**What to do**:
Count the lines below that hold the word "Halle" and say how many, with no other text.

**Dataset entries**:
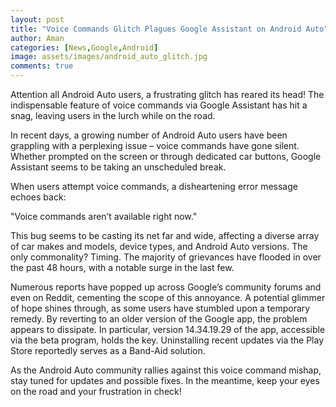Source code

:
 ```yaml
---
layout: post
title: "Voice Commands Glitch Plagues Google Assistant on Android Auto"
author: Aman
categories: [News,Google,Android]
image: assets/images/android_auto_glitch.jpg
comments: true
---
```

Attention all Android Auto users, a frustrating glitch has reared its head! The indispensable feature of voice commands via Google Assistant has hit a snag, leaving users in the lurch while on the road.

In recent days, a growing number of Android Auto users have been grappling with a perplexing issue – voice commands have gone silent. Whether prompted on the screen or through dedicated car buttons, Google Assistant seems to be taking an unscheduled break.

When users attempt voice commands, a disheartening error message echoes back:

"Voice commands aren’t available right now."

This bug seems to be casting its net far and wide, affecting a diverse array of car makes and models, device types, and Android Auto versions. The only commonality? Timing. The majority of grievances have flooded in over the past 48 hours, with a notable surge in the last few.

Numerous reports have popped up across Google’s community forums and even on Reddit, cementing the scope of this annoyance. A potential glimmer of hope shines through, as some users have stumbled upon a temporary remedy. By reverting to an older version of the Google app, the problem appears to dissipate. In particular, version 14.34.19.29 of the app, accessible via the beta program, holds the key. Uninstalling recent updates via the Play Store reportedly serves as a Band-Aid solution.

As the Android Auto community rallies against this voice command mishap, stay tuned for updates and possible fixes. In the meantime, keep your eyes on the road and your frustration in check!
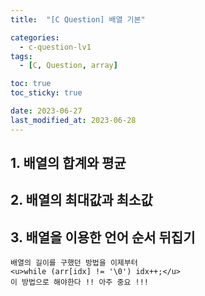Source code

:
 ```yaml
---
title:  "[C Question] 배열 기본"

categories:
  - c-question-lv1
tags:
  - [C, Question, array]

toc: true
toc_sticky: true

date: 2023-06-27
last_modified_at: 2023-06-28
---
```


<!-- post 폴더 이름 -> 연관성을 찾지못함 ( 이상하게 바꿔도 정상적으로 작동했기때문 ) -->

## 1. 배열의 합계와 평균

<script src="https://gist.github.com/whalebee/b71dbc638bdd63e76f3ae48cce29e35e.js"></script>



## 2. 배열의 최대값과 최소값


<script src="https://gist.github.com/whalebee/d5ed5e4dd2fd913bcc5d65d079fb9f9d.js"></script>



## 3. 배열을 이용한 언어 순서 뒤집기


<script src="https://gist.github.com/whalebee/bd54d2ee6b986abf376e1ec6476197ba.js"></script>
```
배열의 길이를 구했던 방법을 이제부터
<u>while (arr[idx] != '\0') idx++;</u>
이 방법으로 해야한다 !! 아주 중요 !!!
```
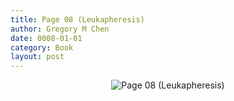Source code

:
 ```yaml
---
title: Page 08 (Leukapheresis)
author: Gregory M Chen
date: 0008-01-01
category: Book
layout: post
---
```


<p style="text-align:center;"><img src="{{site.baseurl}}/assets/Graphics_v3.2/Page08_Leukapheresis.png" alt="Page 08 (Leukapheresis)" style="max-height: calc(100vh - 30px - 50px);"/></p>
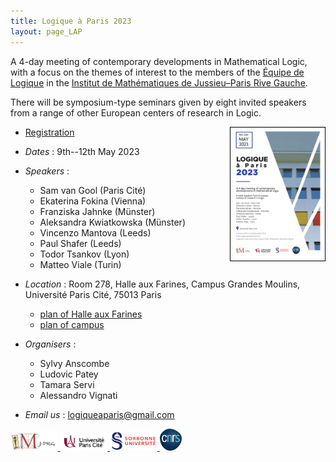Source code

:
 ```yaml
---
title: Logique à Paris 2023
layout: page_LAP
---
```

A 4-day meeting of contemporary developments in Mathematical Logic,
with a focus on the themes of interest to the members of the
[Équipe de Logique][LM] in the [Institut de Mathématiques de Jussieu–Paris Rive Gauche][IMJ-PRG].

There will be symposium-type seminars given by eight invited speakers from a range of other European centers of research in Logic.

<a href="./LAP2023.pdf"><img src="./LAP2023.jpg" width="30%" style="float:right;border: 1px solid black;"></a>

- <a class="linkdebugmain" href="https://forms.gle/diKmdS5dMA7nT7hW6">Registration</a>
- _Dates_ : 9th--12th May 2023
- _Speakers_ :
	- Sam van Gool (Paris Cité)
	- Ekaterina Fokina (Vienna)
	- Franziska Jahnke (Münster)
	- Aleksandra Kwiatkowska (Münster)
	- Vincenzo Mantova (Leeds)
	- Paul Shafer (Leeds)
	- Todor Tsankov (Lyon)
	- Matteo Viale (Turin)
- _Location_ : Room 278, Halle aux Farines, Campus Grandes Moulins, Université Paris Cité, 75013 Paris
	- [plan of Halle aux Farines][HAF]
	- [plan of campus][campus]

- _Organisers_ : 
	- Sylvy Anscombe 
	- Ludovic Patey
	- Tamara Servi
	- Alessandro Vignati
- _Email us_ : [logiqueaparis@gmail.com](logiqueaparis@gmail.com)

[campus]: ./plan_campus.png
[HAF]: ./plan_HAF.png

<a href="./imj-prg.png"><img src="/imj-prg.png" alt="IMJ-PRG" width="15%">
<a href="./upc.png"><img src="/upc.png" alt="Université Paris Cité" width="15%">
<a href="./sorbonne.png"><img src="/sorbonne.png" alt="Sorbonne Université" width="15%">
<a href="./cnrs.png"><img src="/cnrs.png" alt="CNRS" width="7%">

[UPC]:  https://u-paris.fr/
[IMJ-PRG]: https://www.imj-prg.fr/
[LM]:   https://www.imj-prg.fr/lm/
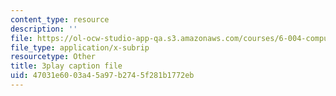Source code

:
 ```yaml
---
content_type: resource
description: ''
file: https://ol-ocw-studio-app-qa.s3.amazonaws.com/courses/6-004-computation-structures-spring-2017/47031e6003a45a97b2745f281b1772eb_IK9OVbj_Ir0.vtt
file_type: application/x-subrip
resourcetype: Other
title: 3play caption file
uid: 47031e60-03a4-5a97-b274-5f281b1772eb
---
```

* * *

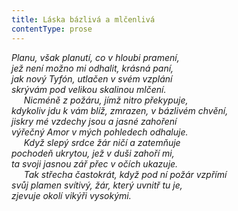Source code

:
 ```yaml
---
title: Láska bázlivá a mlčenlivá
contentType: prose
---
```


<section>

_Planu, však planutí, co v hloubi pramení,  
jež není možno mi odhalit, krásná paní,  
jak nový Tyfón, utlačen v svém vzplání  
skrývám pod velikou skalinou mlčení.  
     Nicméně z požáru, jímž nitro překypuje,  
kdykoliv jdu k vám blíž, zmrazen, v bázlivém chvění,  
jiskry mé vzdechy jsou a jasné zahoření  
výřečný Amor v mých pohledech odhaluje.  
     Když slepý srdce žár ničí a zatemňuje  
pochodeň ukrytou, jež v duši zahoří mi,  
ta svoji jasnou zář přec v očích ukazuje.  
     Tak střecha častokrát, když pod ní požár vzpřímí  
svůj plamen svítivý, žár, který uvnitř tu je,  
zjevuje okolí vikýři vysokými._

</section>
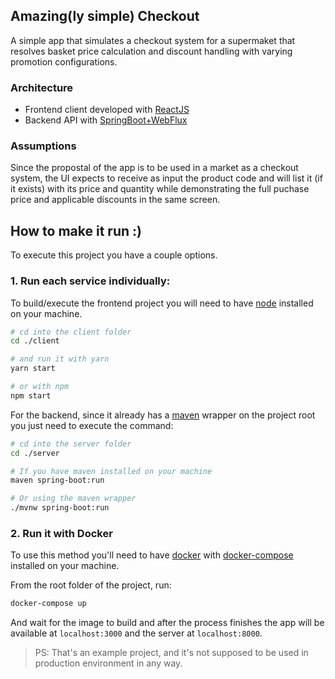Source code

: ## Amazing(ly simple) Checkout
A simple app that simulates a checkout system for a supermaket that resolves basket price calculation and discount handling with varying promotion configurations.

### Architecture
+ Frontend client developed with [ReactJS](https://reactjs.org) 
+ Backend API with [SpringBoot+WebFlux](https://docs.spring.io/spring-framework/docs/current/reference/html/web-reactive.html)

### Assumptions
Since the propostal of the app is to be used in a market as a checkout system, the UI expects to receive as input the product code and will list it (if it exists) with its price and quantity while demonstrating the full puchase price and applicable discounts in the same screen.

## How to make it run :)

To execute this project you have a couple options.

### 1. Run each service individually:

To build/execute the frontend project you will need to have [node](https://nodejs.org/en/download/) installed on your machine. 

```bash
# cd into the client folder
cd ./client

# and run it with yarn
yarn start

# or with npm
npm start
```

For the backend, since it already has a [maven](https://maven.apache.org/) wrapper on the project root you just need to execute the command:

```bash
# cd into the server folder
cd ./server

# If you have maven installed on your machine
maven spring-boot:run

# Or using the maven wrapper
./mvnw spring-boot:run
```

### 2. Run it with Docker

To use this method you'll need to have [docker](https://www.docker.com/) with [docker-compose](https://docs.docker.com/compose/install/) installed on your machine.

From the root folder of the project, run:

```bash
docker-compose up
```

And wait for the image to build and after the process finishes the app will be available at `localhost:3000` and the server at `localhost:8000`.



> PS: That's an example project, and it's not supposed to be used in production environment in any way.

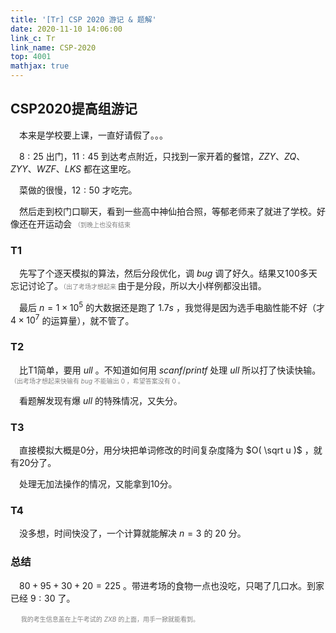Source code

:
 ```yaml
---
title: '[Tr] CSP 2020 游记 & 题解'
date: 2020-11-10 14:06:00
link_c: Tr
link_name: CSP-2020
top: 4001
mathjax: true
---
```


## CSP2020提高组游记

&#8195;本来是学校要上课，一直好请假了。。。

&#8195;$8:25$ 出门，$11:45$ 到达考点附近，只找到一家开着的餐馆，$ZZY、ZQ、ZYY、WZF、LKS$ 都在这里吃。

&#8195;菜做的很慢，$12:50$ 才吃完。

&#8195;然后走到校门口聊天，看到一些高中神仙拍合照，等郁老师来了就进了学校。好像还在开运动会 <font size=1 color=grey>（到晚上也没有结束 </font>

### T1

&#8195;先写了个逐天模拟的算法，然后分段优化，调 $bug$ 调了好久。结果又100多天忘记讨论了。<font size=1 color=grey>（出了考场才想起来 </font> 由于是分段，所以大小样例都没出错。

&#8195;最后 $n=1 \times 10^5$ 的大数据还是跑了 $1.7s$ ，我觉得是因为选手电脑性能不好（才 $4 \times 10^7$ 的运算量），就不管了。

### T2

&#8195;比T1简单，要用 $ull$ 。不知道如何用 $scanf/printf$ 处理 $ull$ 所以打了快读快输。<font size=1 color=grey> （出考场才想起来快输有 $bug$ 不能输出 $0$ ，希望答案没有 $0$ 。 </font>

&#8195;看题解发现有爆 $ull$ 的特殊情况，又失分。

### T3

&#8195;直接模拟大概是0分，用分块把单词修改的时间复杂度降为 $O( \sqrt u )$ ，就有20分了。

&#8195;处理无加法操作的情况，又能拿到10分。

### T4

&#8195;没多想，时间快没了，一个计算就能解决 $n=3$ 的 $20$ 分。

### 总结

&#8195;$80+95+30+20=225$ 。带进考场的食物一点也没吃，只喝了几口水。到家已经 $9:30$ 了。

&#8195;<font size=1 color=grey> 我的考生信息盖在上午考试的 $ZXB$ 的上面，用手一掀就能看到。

--

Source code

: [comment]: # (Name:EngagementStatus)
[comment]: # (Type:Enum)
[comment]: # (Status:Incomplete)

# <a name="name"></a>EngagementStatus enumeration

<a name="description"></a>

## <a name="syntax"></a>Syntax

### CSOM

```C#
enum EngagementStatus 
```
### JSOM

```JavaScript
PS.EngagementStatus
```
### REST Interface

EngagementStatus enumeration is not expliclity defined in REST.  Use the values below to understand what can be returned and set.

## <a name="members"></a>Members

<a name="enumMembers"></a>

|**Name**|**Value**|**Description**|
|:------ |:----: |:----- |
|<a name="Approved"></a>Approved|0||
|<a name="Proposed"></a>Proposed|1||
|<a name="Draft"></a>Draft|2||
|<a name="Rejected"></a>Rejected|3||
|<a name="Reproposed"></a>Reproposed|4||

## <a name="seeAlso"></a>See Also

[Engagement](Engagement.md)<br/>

**Written response**:
2